WHAT THE EXERCISE ASKS: Return each line below holding the string "PyGeNN".

Plain-text document sources:
+===+

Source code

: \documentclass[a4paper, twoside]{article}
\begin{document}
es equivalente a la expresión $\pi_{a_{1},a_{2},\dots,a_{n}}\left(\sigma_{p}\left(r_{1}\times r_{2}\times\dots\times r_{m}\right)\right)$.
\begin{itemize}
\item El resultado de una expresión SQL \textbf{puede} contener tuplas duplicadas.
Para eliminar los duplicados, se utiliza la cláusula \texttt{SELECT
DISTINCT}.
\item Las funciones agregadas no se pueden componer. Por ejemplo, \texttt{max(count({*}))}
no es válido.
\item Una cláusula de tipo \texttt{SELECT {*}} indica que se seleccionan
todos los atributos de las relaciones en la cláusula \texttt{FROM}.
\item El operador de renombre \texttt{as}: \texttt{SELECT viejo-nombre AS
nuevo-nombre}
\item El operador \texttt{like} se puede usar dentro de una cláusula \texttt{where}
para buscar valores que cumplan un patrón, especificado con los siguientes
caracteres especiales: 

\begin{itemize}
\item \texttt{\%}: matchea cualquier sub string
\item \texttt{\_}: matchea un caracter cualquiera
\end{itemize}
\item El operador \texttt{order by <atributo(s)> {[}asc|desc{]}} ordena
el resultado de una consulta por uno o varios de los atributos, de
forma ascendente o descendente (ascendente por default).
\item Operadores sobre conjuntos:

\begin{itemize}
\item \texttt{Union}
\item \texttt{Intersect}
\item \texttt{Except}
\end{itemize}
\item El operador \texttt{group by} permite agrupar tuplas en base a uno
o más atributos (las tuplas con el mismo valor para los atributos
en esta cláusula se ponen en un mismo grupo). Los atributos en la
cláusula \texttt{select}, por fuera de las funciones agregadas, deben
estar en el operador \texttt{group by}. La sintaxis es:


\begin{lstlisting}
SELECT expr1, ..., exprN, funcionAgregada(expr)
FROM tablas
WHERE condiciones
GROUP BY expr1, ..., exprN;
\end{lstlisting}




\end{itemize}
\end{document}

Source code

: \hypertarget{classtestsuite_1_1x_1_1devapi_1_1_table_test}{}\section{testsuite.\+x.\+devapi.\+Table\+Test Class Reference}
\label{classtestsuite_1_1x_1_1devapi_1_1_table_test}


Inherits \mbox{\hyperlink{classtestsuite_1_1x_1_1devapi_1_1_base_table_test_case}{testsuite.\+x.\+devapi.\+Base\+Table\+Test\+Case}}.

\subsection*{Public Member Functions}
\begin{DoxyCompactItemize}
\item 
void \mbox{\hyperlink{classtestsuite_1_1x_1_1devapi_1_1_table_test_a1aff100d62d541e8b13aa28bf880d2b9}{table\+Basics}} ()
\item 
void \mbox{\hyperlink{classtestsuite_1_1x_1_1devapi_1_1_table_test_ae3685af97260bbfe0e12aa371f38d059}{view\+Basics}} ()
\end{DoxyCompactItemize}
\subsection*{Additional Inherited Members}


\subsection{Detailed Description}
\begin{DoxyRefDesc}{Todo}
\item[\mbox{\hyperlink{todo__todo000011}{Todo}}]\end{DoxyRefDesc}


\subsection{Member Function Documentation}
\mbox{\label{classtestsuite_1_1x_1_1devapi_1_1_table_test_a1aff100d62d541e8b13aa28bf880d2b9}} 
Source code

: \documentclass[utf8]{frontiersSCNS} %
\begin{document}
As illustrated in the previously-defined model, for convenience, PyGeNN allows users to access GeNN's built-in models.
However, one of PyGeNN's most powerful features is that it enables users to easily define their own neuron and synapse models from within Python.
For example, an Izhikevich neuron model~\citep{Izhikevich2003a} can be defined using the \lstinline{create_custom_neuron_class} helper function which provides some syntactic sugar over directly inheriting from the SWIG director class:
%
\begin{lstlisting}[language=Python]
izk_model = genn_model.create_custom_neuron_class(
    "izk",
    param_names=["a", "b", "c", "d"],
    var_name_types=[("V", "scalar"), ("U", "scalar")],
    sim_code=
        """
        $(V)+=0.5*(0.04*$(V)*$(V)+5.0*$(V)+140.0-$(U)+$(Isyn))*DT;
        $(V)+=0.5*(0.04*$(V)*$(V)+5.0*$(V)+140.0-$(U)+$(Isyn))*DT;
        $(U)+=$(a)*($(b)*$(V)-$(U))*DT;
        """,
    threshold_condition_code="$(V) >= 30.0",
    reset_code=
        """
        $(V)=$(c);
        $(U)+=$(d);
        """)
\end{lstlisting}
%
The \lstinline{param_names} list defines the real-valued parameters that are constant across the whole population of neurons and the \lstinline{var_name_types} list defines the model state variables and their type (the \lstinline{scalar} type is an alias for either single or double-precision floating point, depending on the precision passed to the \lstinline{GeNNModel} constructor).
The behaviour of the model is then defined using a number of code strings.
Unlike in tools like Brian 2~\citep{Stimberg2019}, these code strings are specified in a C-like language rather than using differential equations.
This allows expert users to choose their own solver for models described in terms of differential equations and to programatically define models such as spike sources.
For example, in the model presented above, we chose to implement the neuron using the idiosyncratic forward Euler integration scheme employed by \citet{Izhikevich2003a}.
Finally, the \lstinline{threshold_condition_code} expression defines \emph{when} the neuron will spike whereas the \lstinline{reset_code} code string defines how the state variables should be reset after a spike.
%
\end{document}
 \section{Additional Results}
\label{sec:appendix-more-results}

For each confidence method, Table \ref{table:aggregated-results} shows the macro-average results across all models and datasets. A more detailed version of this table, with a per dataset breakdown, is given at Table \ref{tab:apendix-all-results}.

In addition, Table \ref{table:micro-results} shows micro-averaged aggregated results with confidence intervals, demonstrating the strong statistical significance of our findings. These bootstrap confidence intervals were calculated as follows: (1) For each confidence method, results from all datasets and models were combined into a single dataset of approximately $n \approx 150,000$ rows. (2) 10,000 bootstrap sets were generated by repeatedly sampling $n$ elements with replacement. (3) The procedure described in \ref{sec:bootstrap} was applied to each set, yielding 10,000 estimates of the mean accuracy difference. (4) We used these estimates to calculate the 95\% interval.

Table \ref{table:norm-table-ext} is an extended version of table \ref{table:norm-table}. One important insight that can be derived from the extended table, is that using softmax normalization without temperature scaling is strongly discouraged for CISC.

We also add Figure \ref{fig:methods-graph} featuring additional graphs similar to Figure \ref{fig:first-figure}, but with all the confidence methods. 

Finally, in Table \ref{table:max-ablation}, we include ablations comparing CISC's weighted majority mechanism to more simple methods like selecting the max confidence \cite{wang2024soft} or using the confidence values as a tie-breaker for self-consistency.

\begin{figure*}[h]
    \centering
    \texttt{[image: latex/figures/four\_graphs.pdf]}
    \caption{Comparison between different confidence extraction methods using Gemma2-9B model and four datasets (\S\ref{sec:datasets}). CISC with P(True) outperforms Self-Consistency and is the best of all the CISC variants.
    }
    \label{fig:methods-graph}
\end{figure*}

+===+

ANSWER BOX:
As illustrated in the previously-defined model, for convenience, PyGeNN allows users to access GeNN's built-in models.
However, one of PyGeNN's most powerful features is that it enables users to easily define their own neuron and synapse models from within Python.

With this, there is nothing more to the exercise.